TIL a third-grade girl was expelled for a year because her grandmother had sent a birthday cake to school along with a knife to cut it. The teacher used the knife to cut the cake, and then reported the girl to the authorities as having a dangerous weapon.

There are two issues for discretion: (1) whether an offense occurred and (2) how much tolerance to use in punishing that offense (zero). Stage (1) is analogous to the trial phase and stage (2) is analogous to the sentencing phase.

The discretion is breaking down in (1) where school officials determined that these students violated a weapons rule, by the pretense that the student knew or could have known that their eating and food service utensils would be seen as weapons.
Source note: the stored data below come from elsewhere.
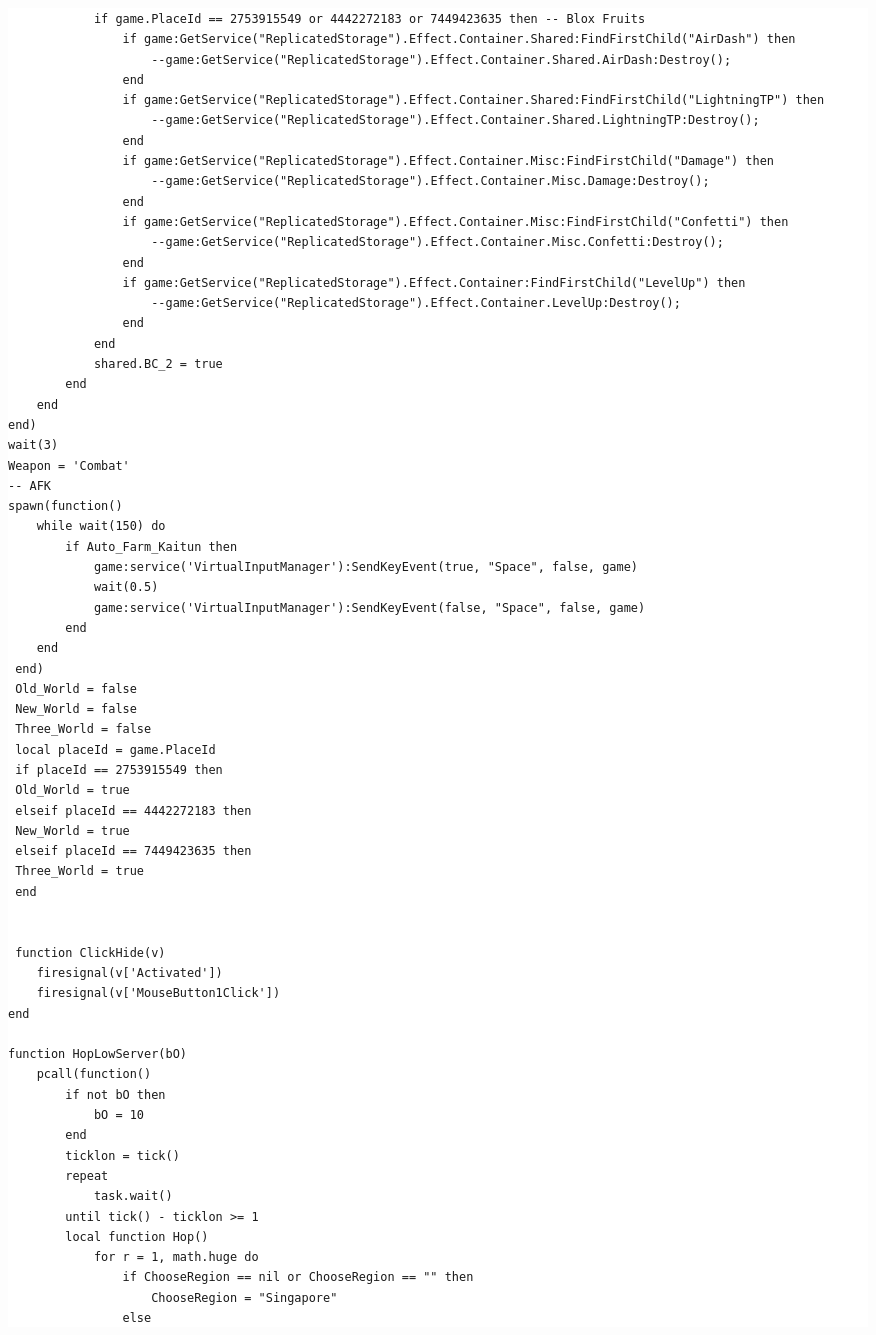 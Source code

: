 				if game.PlaceId == 2753915549 or 4442272183 or 7449423635 then -- Blox Fruits
					if game:GetService("ReplicatedStorage").Effect.Container.Shared:FindFirstChild("AirDash") then
						--game:GetService("ReplicatedStorage").Effect.Container.Shared.AirDash:Destroy();
					end
					if game:GetService("ReplicatedStorage").Effect.Container.Shared:FindFirstChild("LightningTP") then
						--game:GetService("ReplicatedStorage").Effect.Container.Shared.LightningTP:Destroy();
					end
					if game:GetService("ReplicatedStorage").Effect.Container.Misc:FindFirstChild("Damage") then
						--game:GetService("ReplicatedStorage").Effect.Container.Misc.Damage:Destroy();
					end
					if game:GetService("ReplicatedStorage").Effect.Container.Misc:FindFirstChild("Confetti") then
						--game:GetService("ReplicatedStorage").Effect.Container.Misc.Confetti:Destroy();
					end
					if game:GetService("ReplicatedStorage").Effect.Container:FindFirstChild("LevelUp") then
						--game:GetService("ReplicatedStorage").Effect.Container.LevelUp:Destroy();
					end
				end
				shared.BC_2 = true
			end
		end
	end)
	wait(3)
	Weapon = 'Combat'
	-- AFK
	spawn(function()
		while wait(150) do
			if Auto_Farm_Kaitun then
				game:service('VirtualInputManager'):SendKeyEvent(true, "Space", false, game)
				wait(0.5)
				game:service('VirtualInputManager'):SendKeyEvent(false, "Space", false, game)
			end
		end
	 end)
	 Old_World = false
	 New_World = false
	 Three_World = false
	 local placeId = game.PlaceId
	 if placeId == 2753915549 then
	 Old_World = true
	 elseif placeId == 4442272183 then
	 New_World = true
	 elseif placeId == 7449423635 then
	 Three_World = true
	 end
	
	
	 function ClickHide(v)
		firesignal(v['Activated'])
		firesignal(v['MouseButton1Click'])
	end

	function HopLowServer(bO)
		pcall(function()
			if not bO then
				bO = 10
			end
			ticklon = tick()
			repeat
				task.wait()
			until tick() - ticklon >= 1
			local function Hop()
				for r = 1, math.huge do
					if ChooseRegion == nil or ChooseRegion == "" then
						ChooseRegion = "Singapore"
					else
So it's not an issue of zero tolerance (stage 2), but that students aren't receiving due process at the stage where they are deemed to be violent weapons offenders in the first place (stage 1).

The zero-tolerance polices are being applied in a way so as to make offenses out of normal behavior that any reasonable person would interpret as not being in the reach of the underlying rule. I.e. would a reasonable child understand in advance that a cake knife is a dangerous weapon?
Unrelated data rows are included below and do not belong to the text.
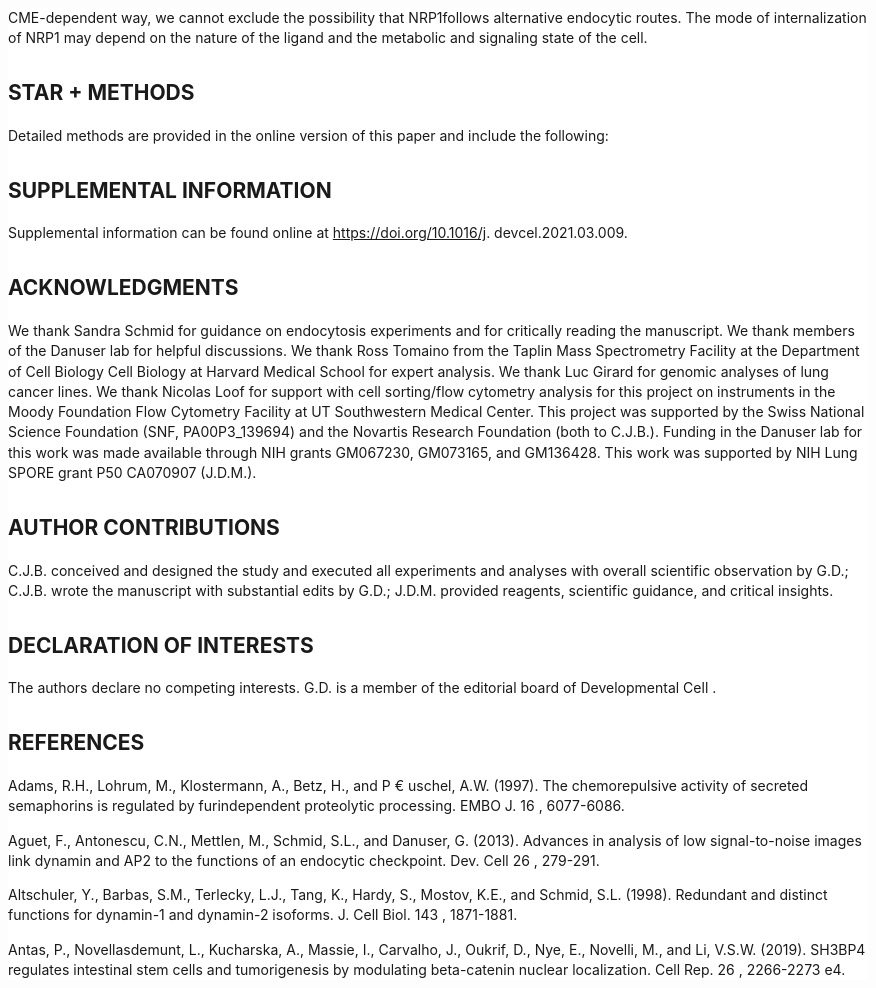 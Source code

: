 CME-dependent way, we cannot exclude the possibility that NRP1follows alternative endocytic routes. The mode of internalization of NRP1 may depend on the nature of the ligand and the metabolic and signaling state of the cell.

## STAR + METHODS

Detailed methods are provided in the online version of this paper and include the following:

## SUPPLEMENTAL INFORMATION

Supplemental information can be found online at https://doi.org/10.1016/j. devcel.2021.03.009.

## ACKNOWLEDGMENTS

We thank Sandra Schmid for guidance on endocytosis experiments and for critically reading the manuscript. We thank members of the Danuser lab for helpful discussions. We thank Ross Tomaino from the Taplin Mass Spectrometry Facility at the Department of Cell Biology Cell Biology at Harvard Medical School for expert analysis. We thank Luc Girard for genomic analyses of lung cancer lines. We thank Nicolas Loof for support with cell sorting/flow cytometry analysis for this project on instruments in the Moody Foundation Flow Cytometry Facility at UT Southwestern Medical Center. This project was supported by the Swiss National Science Foundation (SNF, PA00P3\_139694) and the Novartis Research Foundation (both to C.J.B.). Funding in the Danuser lab for this work was made available through NIH grants GM067230, GM073165, and GM136428. This work was supported by NIH Lung SPORE grant P50 CA070907 (J.D.M.).

## AUTHOR CONTRIBUTIONS

C.J.B. conceived and designed the study and executed all experiments and analyses with overall scientific observation by G.D.; C.J.B. wrote the manuscript with substantial edits by G.D.; J.D.M. provided reagents, scientific guidance, and critical insights.

## DECLARATION OF INTERESTS

The authors declare no competing interests. G.D. is a member of the editorial board of Developmental Cell .

## REFERENCES

Adams, R.H., Lohrum, M., Klostermann, A., Betz, H., and P € uschel, A.W. (1997). The chemorepulsive activity of secreted semaphorins is regulated by furindependent proteolytic processing. EMBO J. 16 , 6077-6086.

Aguet, F., Antonescu, C.N., Mettlen, M., Schmid, S.L., and Danuser, G. (2013). Advances in analysis of low signal-to-noise images link dynamin and AP2 to the functions of an endocytic checkpoint. Dev. Cell 26 , 279-291.

Altschuler, Y., Barbas, S.M., Terlecky, L.J., Tang, K., Hardy, S., Mostov, K.E., and Schmid, S.L. (1998). Redundant and distinct functions for dynamin-1 and dynamin-2 isoforms. J. Cell Biol. 143 , 1871-1881.

Antas, P., Novellasdemunt, L., Kucharska, A., Massie, I., Carvalho, J., Oukrif, D., Nye, E., Novelli, M., and Li, V.S.W. (2019). SH3BP4 regulates intestinal stem cells and tumorigenesis by modulating beta-catenin nuclear localization. Cell Rep. 26 , 2266-2273 e4.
So the zero tolerance policies are being applied so overbroadly that a reasonable student can't determine in advance what behavior is "violent" or what normal household objects are "weapons".
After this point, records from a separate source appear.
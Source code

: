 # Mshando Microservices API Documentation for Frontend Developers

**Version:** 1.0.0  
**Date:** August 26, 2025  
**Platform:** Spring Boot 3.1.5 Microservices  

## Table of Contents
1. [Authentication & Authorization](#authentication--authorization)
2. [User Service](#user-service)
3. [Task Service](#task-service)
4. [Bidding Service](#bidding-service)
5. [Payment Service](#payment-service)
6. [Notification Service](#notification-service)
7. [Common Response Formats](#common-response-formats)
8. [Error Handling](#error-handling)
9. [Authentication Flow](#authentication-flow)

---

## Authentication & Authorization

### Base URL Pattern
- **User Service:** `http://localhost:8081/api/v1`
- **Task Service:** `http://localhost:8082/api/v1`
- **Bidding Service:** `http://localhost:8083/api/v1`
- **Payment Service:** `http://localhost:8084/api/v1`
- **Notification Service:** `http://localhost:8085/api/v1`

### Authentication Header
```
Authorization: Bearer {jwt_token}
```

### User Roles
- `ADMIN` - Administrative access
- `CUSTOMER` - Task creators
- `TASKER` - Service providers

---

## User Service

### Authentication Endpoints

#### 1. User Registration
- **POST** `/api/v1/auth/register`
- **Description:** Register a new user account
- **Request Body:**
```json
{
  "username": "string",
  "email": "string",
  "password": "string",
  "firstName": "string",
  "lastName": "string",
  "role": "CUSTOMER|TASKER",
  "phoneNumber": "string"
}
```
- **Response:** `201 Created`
Overbreadth is a due process rights violation, a 4th Amendment claim, I believe. A group of activists constitutional lawyers would basically have to take on these cases, and start suing school districts for violating due process rights of students as the rules are being applied with such overbroad discretion that students and parents aren't being put on reasonable notice what behavior can get a student punished. Because of the zero-tolerance rules, (the second, sentencing stage) the consequences of due process violation in the first stage are dire.